The IEA says https://www.iea.org/reports/global-hydrogen-review-2022/executive-summary
[Across all types,] “Hydrogen demand reached 94 million tonnes (Mt) in 2021, … containing energy equal to about 2.5% of global final energy consumption. Most of the increase came from traditional uses in refining and industry.”
The Science article you cited leads to an October, 2022 Geological Society of America conference and a number of sessions related to Geologic Hydrogen.
All of this was preceded by a report in the Geological Society of London’s Geoscientist published March 2022 https://geoscientist.online/sections/unearthed/natural-hydrogen-the-new-frontier/ on the first international conference on natural hydrogen exploration, H-Nat 2021, which took place in June 2021. (And all of this building on the Malian discoveries a decade earlier.) The Geoscientist’s report (written by Philip J. Ball and Krystian Czado — Ball and Czado) looks at the cost of production of H2 via various processes (grey, blue, green and white or golden for geologically produced H2.)

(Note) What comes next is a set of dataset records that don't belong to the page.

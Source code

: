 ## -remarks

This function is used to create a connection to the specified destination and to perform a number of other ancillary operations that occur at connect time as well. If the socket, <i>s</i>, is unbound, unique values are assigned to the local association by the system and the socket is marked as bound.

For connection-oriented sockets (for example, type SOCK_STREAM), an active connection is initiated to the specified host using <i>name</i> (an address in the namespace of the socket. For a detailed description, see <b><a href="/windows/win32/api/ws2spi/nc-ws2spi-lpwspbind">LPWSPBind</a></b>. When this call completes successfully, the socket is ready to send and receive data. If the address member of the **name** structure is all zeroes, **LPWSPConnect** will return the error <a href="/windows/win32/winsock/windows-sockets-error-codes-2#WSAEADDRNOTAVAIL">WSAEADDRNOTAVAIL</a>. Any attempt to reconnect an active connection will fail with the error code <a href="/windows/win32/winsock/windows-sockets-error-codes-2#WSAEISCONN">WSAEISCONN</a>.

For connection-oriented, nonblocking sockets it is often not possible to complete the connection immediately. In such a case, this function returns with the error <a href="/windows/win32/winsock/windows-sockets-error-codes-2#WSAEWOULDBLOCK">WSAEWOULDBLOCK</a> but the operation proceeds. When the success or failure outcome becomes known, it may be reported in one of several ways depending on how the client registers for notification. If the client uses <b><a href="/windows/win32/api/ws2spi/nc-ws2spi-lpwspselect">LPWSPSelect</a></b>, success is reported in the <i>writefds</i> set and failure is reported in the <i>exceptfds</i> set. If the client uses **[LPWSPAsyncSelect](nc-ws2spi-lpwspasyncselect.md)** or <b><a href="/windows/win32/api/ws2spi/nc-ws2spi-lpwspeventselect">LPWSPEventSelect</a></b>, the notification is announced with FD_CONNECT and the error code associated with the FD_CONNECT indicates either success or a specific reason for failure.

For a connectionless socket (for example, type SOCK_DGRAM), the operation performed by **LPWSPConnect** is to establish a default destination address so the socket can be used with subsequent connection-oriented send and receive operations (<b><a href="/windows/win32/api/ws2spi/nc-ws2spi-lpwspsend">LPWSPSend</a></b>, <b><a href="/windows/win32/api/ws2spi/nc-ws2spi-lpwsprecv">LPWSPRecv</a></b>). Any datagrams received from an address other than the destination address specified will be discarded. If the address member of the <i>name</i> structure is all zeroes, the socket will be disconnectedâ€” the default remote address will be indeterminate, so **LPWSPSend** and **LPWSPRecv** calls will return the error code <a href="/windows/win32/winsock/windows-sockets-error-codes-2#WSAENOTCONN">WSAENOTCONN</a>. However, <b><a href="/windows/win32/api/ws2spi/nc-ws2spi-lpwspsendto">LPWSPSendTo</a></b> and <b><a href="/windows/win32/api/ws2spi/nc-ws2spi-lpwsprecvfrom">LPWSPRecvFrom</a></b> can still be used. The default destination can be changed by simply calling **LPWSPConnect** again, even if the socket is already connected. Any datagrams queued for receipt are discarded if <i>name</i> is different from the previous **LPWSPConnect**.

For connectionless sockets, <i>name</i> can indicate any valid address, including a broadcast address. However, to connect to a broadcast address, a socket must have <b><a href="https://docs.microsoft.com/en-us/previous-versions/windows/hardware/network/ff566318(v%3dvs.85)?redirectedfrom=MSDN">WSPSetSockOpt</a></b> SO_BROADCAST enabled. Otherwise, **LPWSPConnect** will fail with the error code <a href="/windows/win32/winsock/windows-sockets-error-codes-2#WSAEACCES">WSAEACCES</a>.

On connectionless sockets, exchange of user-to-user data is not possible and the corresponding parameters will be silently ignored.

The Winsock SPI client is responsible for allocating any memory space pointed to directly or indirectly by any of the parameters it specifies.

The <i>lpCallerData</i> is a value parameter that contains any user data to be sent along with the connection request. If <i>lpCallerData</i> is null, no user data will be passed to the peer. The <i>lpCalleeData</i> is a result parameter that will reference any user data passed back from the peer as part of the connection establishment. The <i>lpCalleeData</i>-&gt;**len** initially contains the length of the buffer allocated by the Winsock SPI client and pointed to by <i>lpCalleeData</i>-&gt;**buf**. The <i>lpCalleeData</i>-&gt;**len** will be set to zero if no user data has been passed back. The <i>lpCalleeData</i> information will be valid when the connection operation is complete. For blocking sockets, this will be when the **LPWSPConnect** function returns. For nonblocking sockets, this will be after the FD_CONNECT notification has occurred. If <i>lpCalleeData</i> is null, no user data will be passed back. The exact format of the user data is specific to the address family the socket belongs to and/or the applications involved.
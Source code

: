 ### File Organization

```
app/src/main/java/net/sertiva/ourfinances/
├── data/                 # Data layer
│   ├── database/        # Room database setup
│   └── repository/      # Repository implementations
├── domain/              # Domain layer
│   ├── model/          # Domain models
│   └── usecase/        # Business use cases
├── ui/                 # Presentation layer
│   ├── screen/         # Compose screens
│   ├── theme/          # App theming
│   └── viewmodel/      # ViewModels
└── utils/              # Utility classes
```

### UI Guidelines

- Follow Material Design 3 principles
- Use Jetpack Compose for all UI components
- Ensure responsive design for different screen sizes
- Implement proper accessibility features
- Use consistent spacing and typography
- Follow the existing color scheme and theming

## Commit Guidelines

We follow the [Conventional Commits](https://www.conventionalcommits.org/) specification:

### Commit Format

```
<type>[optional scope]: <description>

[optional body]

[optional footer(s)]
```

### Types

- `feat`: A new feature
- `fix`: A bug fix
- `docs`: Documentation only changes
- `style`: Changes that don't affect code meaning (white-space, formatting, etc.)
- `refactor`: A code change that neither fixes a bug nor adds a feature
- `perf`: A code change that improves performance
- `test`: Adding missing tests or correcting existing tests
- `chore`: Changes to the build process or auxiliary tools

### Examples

“The consensus [at H-Nat 2021] was that a price of ~$1 per kg was a key target for many natural hydrogen producers. Given these cost estimates, we could be at the start of a natural hydrogen race that could lead to a discrete pivot of the energy industry in providing low-carbon, cost-effective, natural hydrogen.”
Which leads men back to the EY analysis of the impact of the US Inflation Reduction Act. Who’s investing where?
The Further Reading section of Ball and Czado’s paper looks quite valuable too, at least historically.
Thanks for the insights, Dennis!
Cheers,
>
Interesting. So we have another place to get H2. If “old mantle rocks” are a source, has anybody looked around N. California? Lots of patches of ultramafics (essentially, lower crustal/upper mantle material), some previously mined for asbestos and chromite. One of the larger open-pit asbestos mines, in recent times, has been receiving asbestos-containing waste, kind of an interesting recycling thing. Of course, they’re no longer attached to the mantle, having been clipped off plate edges and incorporated into a muddle of rocks crushed up against the continent. Idaho? The Snake River Plain is mostly covered with basalt, which is sometimes mantle-derived. Maybe it could be found in a lot of places, in small quantities at least.